Differentiating the posterior distribution function

Question

I am learning about Bayesian statistics and I'm currently doing loss functions. Let $f(\theta | \mathbf{x} ) $ be a posterior pdf . Let $F(\theta | \mathbf{x} ) $ be the associated distribution function. I want to differentiate $F(a - D| \mathbf{x} )$ with respect to $D$. In this case $D$ is the "decision" which is to be optimised and $a$ is constant. I am having a problem here: $$\frac{d}{d D}F(a - D| \mathbf{x} ) = \frac{d}{d D} \left( \int_{-\infty}^{a - D} f(\theta|\mathbf{x}) d \theta \right)$$ $$=f(a - D | \mathbf{x})$$

Is this correct ? I think it might be wrong. Should it be $=-f(a - D | \mathbf{x})$ because I have to apply the chain rule somewhere ?? Or is something else wrong ? I know there are some issues about integration under differentiation but my teacher said I don't need to worry about that now, and just use this: $$\frac{d}{dy} \int_{-\infty}^y f(t) dt=f(y)$$

I'm doing self-study (with a bit of teacher guidance in his own time so I don't like to ask him too much) but I feel a bit out of depth now and school breaks up for the holidays next week !

Answer 1

Think of this as a special case of differentiating $h(f(D))$ with respect to D:

$h(f(D)) = \int_{-\infty}^{f(D)}g(x)\text{d}x$

where $\text{d}h/\text{d}D = h'(f(D))f'(D)$ via the chain rule, as you thought. In your case, $f(D) = a-D$, so $h'(f(D)) = g(a-D)$, as you know, and $f'(D) = -1$.

Answer 2

I think the key here is to abstract away the irrelevant information. That might be easier said than done, but consider this line of reasoning:

• The question is about a derivative.

• It's not about numerical calculation of the derivative; symbolically, we know that $dF = f$. (Observe how the dependence on $\mathbf{x}$ is dropped in this simplified notation: because $\mathbf{x}$ is fixed throughout the problem, it likely plays no essential role.)

• The difficulty appears to stem from differentiating with respect to $D$ when the argument of $F$ is supplied as $a-D$ instead of $\theta$.

• Although there is a context or "story line" in which decisions, losses, and a Bayesian procedure are involved, this context appears to offer no additional mathematical information.

A propos the last point, one could hope that a solution might be motivated by the context, but ultimately a rigorous mathematical answer should not need to invoke any element of this context. This makes it a good candidate to abstract away.

Whence, let's try reframing the question:

Given that the derivative of $F$ is $f$, to produce an expression for $\frac{d}{dD}F(a-D)$.

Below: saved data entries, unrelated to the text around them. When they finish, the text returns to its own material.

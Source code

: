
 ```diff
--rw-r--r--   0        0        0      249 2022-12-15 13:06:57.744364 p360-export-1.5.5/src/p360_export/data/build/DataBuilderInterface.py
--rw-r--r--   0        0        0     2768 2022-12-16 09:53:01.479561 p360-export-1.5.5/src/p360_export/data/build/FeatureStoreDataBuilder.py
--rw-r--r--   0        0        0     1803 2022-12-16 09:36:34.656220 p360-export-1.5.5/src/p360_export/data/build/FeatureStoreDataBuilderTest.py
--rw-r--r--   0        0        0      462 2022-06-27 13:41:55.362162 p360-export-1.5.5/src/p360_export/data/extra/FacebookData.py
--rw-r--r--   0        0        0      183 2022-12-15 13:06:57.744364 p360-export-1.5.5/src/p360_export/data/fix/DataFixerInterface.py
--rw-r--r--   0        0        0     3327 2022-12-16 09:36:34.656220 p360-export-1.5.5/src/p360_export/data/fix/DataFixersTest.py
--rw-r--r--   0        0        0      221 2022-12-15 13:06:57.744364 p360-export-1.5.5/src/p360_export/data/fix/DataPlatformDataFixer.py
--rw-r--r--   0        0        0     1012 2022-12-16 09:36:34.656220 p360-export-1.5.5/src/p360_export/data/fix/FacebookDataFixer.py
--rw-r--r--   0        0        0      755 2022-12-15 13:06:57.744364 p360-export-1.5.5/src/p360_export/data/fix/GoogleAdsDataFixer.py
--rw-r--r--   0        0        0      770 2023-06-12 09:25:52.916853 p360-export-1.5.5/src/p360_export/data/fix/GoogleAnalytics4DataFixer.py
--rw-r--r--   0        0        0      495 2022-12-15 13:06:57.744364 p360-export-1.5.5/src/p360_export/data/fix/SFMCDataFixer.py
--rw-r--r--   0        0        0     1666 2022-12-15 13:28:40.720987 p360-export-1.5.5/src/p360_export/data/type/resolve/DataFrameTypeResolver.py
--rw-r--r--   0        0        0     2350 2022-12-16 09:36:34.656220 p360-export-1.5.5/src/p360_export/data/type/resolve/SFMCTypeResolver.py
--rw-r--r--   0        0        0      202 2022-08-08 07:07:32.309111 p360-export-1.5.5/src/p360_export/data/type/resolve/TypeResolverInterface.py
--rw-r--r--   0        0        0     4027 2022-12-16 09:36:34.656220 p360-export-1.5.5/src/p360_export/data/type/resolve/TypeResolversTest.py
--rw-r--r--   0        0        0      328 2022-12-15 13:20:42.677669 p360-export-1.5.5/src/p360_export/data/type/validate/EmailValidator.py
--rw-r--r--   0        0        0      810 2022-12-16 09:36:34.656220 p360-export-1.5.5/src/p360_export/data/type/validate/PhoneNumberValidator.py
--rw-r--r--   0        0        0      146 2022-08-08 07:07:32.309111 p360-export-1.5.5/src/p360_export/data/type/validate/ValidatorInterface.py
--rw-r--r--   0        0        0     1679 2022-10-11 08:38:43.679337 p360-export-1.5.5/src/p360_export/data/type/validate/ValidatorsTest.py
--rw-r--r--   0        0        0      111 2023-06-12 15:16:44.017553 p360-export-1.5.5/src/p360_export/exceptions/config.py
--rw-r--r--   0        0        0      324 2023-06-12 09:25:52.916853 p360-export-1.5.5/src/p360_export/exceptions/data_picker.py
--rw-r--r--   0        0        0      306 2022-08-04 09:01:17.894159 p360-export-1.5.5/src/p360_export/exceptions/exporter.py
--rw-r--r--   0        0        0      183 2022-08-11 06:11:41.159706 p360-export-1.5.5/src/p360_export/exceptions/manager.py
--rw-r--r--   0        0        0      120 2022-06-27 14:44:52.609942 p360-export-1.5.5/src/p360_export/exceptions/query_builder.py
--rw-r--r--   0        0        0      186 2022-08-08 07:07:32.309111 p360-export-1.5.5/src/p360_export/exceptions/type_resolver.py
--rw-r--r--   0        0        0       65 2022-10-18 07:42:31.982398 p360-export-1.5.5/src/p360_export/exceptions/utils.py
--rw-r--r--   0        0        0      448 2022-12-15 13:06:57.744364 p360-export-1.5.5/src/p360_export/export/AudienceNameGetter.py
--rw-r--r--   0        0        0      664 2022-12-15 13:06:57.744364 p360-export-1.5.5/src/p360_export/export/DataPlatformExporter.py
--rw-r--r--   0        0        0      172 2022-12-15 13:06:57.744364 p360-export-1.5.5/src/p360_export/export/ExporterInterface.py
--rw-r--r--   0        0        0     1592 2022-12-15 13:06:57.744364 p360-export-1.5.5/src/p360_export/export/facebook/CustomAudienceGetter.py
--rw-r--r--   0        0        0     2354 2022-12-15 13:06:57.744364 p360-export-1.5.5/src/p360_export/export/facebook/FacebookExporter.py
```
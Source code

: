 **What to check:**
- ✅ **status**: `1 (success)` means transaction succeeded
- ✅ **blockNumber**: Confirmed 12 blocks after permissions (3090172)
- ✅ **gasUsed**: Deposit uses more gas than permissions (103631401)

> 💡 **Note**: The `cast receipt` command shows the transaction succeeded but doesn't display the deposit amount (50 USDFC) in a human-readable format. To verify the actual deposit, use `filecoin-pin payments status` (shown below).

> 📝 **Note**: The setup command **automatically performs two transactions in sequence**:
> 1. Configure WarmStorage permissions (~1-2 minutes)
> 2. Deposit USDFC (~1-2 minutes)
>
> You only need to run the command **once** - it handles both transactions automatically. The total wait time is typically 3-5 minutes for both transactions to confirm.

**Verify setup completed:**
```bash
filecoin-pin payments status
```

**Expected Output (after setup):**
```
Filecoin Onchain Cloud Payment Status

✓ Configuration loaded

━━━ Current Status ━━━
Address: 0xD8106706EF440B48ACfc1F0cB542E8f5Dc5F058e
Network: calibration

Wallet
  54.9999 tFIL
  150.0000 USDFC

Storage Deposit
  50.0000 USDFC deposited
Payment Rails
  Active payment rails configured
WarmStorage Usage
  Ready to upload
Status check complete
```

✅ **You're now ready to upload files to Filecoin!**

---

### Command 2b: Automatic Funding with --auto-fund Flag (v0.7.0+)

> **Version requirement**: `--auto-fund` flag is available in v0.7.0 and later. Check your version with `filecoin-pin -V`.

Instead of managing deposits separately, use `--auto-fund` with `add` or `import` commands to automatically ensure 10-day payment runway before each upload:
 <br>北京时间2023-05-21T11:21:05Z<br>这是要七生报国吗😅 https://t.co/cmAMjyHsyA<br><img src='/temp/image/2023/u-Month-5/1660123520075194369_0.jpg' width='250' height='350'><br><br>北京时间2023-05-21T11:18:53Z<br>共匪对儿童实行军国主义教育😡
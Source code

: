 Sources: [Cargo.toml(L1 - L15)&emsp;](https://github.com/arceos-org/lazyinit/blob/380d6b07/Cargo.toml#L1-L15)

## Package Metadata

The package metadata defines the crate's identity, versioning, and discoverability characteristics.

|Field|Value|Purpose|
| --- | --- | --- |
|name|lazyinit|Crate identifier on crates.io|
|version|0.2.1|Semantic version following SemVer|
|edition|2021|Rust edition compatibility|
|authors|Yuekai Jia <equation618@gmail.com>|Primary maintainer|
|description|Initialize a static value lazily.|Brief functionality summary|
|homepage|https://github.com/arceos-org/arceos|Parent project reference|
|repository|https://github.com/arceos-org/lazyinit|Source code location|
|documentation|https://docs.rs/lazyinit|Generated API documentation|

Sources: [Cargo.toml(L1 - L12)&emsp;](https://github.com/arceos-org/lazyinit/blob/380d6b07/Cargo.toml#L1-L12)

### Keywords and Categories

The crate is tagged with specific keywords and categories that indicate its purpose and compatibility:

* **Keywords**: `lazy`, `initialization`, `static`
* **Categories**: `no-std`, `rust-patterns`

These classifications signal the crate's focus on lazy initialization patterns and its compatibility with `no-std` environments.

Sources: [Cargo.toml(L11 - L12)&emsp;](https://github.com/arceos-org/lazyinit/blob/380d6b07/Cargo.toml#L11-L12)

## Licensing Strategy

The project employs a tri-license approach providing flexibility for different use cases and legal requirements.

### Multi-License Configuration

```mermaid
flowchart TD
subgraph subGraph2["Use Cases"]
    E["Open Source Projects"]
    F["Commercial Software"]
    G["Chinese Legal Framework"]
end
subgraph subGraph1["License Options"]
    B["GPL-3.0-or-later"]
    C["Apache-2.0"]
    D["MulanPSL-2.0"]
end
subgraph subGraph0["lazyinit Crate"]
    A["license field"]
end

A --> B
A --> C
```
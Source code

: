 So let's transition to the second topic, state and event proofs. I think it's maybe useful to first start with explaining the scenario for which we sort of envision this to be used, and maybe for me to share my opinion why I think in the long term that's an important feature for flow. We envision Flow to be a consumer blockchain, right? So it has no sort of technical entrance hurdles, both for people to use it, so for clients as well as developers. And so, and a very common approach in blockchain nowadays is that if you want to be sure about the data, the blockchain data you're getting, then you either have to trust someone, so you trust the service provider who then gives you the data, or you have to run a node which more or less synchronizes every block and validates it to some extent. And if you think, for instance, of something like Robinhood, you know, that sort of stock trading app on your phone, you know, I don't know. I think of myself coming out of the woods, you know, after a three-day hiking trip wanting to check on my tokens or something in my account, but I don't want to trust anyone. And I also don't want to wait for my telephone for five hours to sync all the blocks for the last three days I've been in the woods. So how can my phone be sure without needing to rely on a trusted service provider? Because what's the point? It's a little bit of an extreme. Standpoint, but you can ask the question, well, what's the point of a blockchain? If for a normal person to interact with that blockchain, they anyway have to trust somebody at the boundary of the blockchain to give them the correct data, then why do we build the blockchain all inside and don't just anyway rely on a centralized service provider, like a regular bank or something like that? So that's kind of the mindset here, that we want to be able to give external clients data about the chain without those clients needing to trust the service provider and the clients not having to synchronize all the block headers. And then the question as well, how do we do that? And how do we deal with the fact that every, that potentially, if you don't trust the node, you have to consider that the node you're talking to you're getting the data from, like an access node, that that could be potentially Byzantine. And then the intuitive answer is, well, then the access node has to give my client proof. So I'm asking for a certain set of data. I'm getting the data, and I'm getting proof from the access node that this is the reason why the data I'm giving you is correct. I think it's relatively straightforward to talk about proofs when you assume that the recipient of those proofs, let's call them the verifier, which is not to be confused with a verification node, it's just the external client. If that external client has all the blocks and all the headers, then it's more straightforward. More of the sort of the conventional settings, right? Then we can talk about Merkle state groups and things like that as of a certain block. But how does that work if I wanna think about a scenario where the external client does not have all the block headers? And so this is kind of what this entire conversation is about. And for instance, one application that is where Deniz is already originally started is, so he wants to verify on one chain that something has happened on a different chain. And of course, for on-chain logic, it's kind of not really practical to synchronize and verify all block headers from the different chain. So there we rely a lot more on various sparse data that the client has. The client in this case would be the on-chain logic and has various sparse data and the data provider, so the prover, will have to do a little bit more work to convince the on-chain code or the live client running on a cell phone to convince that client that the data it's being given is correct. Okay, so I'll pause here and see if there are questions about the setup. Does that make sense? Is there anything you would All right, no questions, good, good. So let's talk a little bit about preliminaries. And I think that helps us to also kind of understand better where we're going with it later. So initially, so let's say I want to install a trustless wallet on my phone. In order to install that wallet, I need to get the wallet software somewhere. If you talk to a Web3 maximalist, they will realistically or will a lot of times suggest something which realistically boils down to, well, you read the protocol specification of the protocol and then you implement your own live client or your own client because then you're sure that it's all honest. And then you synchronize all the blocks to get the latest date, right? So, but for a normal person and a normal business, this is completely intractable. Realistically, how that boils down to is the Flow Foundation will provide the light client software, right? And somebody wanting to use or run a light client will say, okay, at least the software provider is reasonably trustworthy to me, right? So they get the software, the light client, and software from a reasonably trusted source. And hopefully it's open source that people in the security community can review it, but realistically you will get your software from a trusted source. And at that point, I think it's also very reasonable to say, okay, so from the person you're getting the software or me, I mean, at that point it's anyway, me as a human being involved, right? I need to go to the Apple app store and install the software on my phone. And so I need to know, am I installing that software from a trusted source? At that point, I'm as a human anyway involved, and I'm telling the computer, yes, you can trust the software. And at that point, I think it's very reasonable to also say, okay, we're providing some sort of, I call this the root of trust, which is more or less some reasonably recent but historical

Many people visualize this situation as a composition of functions, written thus:

$$D \to a - D \to F(a-D)$$

The first function sends $D$ to $a-D$; the second is $F$.

The Chain Rule states that when everything makes sense, the composition has a derivative and the derivative is the product of the derivatives of the arrows. The derivative of $D \to a-D$ is $-1$ (an elementary calculation) while the derivative of $F$ is (symbolically) $f$, applied (as in the diagram) to $a-D$, whence the derivative of this composition is simply $-1 \times f(a-D)$. Reverting to the original notation, we would write

$$\frac{d}{dD} F(a-D|\mathbf{x}) = -f(a-D|\mathbf{x}).$$

---

Please note that the potentially confusing question of differentiating a limit of an integral doesn't even come up: that's one advantage of the clarity and focused afforded by this method of abstracting out the inessential parts of a "real world" problem.